WHAT TO DO → What you hand back must match the listing exactly.

◇ ◇ ◇ ◇ ◇ ◇ ◇

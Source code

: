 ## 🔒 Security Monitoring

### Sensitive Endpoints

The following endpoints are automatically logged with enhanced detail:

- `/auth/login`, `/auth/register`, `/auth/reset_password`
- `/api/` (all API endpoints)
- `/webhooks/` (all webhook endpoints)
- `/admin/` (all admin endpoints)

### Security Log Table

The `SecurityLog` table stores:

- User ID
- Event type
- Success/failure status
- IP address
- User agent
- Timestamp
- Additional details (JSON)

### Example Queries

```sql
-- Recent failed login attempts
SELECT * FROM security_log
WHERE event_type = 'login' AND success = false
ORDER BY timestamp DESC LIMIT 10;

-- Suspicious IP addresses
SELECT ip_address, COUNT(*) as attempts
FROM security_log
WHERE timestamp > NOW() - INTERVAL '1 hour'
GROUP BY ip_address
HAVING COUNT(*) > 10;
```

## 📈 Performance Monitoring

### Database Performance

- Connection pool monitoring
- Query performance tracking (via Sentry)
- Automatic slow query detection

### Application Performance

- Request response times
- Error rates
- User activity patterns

◇ ◇ ◇ ◇ ◇ ◇ ◇

YOUR RESPONSE →
Source code

: ## 🔒 Security Monitoring

### Sensitive Endpoints

The following endpoints are automatically logged with enhanced detail:

- `/auth/login`, `/auth/register`, `/auth/reset_password`
- `/api/` (all API endpoints)
- `/webhooks/` (all webhook endpoints)
- `/admin/` (all admin endpoints)

### Security Log Table

The `SecurityLog` table stores:

- User ID
- Event type
- Success/failure status
- IP address
- User agent
- Timestamp
- Additional details (JSON)

### Example Queries

```sql
-- Recent failed login attempts
SELECT * FROM security_log
WHERE event_type = 'login' AND success = false
ORDER BY timestamp DESC LIMIT 10;

-- Suspicious IP addresses
SELECT ip_address, COUNT(*) as attempts
FROM security_log
WHERE timestamp > NOW() - INTERVAL '1 hour'
GROUP BY ip_address
HAVING COUNT(*) > 10;
```

## 📈 Performance Monitoring

### Database Performance

- Connection pool monitoring
- Query performance tracking (via Sentry)
- Automatic slow query detection

### Application Performance

- Request response times
- Error rates
- User activity patterns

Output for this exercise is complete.